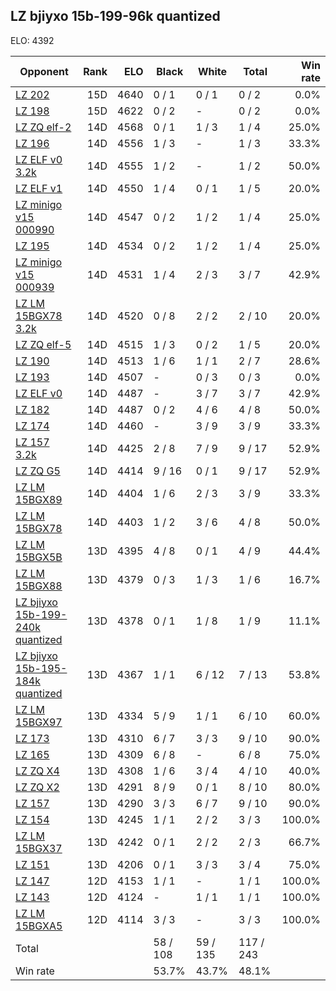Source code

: ## LZ bjiyxo 15b-199-96k quantized ##

ELO: 4392

Opponent | Rank | ELO | Black | White | Total | Win rate
---------|-----:|----:|-------|-------|-------|-------:
[LZ 202](LZ%20202.md) | 15D | 4640 | 0 / 1 | 0 / 1 | 0 / 2 | 0.0%
[LZ 198](LZ%20198.md) | 15D | 4622 | 0 / 2 | - | 0 / 2 | 0.0%
[LZ ZQ elf-2](LZ%20ZQ%20elf-2.md) | 14D | 4568 | 0 / 1 | 1 / 3 | 1 / 4 | 25.0%
[LZ 196](LZ%20196.md) | 14D | 4556 | 1 / 3 | - | 1 / 3 | 33.3%
[LZ ELF v0 3.2k](LZ%20ELF%20v0%203.2k.md) | 14D | 4555 | 1 / 2 | - | 1 / 2 | 50.0%
[LZ ELF v1](LZ%20ELF%20v1.md) | 14D | 4550 | 1 / 4 | 0 / 1 | 1 / 5 | 20.0%
[LZ minigo v15 000990](LZ%20minigo%20v15%20000990.md) | 14D | 4547 | 0 / 2 | 1 / 2 | 1 / 4 | 25.0%
[LZ 195](LZ%20195.md) | 14D | 4534 | 0 / 2 | 1 / 2 | 1 / 4 | 25.0%
[LZ minigo v15 000939](LZ%20minigo%20v15%20000939.md) | 14D | 4531 | 1 / 4 | 2 / 3 | 3 / 7 | 42.9%
[LZ LM 15BGX78 3.2k](LZ%20LM%2015BGX78%203.2k.md) | 14D | 4520 | 0 / 8 | 2 / 2 | 2 / 10 | 20.0%
[LZ ZQ elf-5](LZ%20ZQ%20elf-5.md) | 14D | 4515 | 1 / 3 | 0 / 2 | 1 / 5 | 20.0%
[LZ 190](LZ%20190.md) | 14D | 4513 | 1 / 6 | 1 / 1 | 2 / 7 | 28.6%
[LZ 193](LZ%20193.md) | 14D | 4507 | - | 0 / 3 | 0 / 3 | 0.0%
[LZ ELF v0](LZ%20ELF%20v0.md) | 14D | 4487 | - | 3 / 7 | 3 / 7 | 42.9%
[LZ 182](LZ%20182.md) | 14D | 4487 | 0 / 2 | 4 / 6 | 4 / 8 | 50.0%
[LZ 174](LZ%20174.md) | 14D | 4460 | - | 3 / 9 | 3 / 9 | 33.3%
[LZ 157 3.2k](LZ%20157%203.2k.md) | 14D | 4425 | 2 / 8 | 7 / 9 | 9 / 17 | 52.9%
[LZ ZQ G5](LZ%20ZQ%20G5.md) | 14D | 4414 | 9 / 16 | 0 / 1 | 9 / 17 | 52.9%
[LZ LM 15BGX89](LZ%20LM%2015BGX89.md) | 14D | 4404 | 1 / 6 | 2 / 3 | 3 / 9 | 33.3%
[LZ LM 15BGX78](LZ%20LM%2015BGX78.md) | 14D | 4403 | 1 / 2 | 3 / 6 | 4 / 8 | 50.0%
[LZ LM 15BGX5B](LZ%20LM%2015BGX5B.md) | 13D | 4395 | 4 / 8 | 0 / 1 | 4 / 9 | 44.4%
[LZ LM 15BGX88](LZ%20LM%2015BGX88.md) | 13D | 4379 | 0 / 3 | 1 / 3 | 1 / 6 | 16.7%
[LZ bjiyxo 15b-199-240k quantized](LZ%20bjiyxo%2015b-199-240k%20quantized.md) | 13D | 4378 | 0 / 1 | 1 / 8 | 1 / 9 | 11.1%
[LZ bjiyxo 15b-195-184k quantized](LZ%20bjiyxo%2015b-195-184k%20quantized.md) | 13D | 4367 | 1 / 1 | 6 / 12 | 7 / 13 | 53.8%
[LZ LM 15BGX97](LZ%20LM%2015BGX97.md) | 13D | 4334 | 5 / 9 | 1 / 1 | 6 / 10 | 60.0%
[LZ 173](LZ%20173.md) | 13D | 4310 | 6 / 7 | 3 / 3 | 9 / 10 | 90.0%
[LZ 165](LZ%20165.md) | 13D | 4309 | 6 / 8 | - | 6 / 8 | 75.0%
[LZ ZQ X4](LZ%20ZQ%20X4.md) | 13D | 4308 | 1 / 6 | 3 / 4 | 4 / 10 | 40.0%
[LZ ZQ X2](LZ%20ZQ%20X2.md) | 13D | 4291 | 8 / 9 | 0 / 1 | 8 / 10 | 80.0%
[LZ 157](LZ%20157.md) | 13D | 4290 | 3 / 3 | 6 / 7 | 9 / 10 | 90.0%
[LZ 154](LZ%20154.md) | 13D | 4245 | 1 / 1 | 2 / 2 | 3 / 3 | 100.0%
[LZ LM 15BGX37](LZ%20LM%2015BGX37.md) | 13D | 4242 | 0 / 1 | 2 / 2 | 2 / 3 | 66.7%
[LZ 151](LZ%20151.md) | 13D | 4206 | 0 / 1 | 3 / 3 | 3 / 4 | 75.0%
[LZ 147](LZ%20147.md) | 12D | 4153 | 1 / 1 | - | 1 / 1 | 100.0%
[LZ 143](LZ%20143.md) | 12D | 4124 | - | 1 / 1 | 1 / 1 | 100.0%
[LZ LM 15BGXA5](LZ%20LM%2015BGXA5.md) | 12D | 4114 | 3 / 3 | - | 3 / 3 | 100.0%
Total | | | 58 / 108 | 59 / 135 | 117 / 243 | 
Win rate| | | 53.7% | 43.7% | 48.1% |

**Your goal:** If a line in the entries above contains "Total", report it.

**Response for this exercise:**
Opponent | Rank | ELO | Black | White | Total | Win rate
Total | | | 58 / 108 | 59 / 135 | 117 / 243 | 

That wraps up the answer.